We have connected instruments in the Sydney Imaging Core Facility and I-Med, a local clinical site. We will be expanding to cover instruments in three schools along with additional clinical sites over the coming year. We will discuss challenges we’ve encountered in terms of developing these systems, as well as hurdles in dealing with patient privacy and vendor software.

PROCESS

Acquired images are passed directly from equipment to a Clinical Trials Processor (CTP) or Research Automated Project Allocator & Anonymiser (RAPPA) on site, where direct patient identifiers are stripped in a compliant manner before the data is sent to the XNAT repository. The direct identifiers are stored on-site in such a way that allows automated re-association of derivative data and analysis results on site to facilitate clinical workflows. Other patient data not captured at the instrument are stored in a separate REDCap system, linked with a common anonymised key. This allows a higher granularity of control to address the different needs of a variety of projects and sites based on patient consent. Data from other repositories, such as historical data on our Research Data Share (RDS), may also be batch uploaded to the new system.

Once stored in XNAT, researchers may access their data using AAF authentication via web browser or though multiple clients and connected platforms using the REST API. We have implemented XNAT’s pipeline engine using containerised workflows run on Artemis, our HPC, as the backend, with the future aim of being able to run on private and public clouds. Alternatively, they may use resources such as Argus, Sydney’s Virtual Research Desktop, or the ARDC’s curated Characterization Virtual Lab (CVL). Finally, we look at integration with two informatics platforms, Jupyter Hub and Nipype, through which workflows may be developed. This gives researchers the freedom to choose the desired technologies for their particular workflows.

From the user’s perspective, this provides a “big green button” solution to analysing their data using tested and curated pipelines, while also providing tools for power users who wish to delve deeper into informatics development.

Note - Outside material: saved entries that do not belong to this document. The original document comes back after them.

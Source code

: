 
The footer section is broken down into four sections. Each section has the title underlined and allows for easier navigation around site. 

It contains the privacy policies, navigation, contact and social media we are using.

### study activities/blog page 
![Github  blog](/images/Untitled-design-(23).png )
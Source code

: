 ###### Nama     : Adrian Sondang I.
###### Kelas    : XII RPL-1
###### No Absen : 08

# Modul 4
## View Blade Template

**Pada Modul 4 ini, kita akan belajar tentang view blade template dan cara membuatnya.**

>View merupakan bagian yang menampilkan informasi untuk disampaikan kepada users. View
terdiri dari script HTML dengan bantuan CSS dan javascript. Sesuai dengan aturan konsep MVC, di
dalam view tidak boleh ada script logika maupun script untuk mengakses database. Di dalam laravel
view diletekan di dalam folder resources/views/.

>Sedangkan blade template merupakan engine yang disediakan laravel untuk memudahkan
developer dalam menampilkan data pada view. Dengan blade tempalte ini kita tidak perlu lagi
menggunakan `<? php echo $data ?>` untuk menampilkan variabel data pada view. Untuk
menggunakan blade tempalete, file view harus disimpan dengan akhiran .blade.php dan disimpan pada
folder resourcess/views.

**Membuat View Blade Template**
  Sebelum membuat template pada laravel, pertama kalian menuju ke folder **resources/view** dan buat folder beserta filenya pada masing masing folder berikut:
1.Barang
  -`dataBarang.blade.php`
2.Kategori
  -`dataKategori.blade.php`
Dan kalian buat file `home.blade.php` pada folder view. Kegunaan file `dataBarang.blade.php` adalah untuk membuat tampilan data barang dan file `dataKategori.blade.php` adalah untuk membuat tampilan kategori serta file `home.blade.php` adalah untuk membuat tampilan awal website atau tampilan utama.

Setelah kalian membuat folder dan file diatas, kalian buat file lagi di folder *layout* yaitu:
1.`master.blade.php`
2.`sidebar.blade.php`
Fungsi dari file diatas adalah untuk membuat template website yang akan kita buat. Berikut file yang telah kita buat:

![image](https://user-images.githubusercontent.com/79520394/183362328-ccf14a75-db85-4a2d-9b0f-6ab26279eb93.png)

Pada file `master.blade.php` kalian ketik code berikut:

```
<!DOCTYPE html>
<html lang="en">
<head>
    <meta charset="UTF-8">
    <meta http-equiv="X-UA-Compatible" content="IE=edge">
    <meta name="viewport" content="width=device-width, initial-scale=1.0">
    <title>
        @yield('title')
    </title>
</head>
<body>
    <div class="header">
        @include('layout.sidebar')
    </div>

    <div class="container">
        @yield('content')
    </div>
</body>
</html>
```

Figure 1: High level overview of data flow in our Imaging Data Service. Orange are systems belonging to the University of Sydney directly, Blue belong to partner institutions, Green belong to NCRIS capabilities. Partially transparent items are planned over the coming year, but not yet in production.

FUTURE WORK

We continue to look at developing sustainable DevOps frameworks for pipelines to allow the system to be self-sustaining and get ICT “out of the way.”  Next steps are continued rollout to appropriate faculties, improved auditing and reporting frameworks for research integrity, operations ROI, and data provenance. We are also interested in discussing interfacing with other similar systems meeting the TDR standard.

REFERENCES

  1. Marcus, D. S., Olsen, T. R., Ramaratnam, M., Buckner, R. L., The extensible neuroimaging archive toolkit. Neuroinformatics, 2007. DOI: 10.1385/NI:5:1:11

Biography:

Dr Sullivan is a biophysicist with an interest in neural implants. His research led him into software development for automatic characterization of implants and neural tissue. Dr Sullivan joined the University of Sydney in 2017 where he now works on eResearch projects focusing on characterization domains.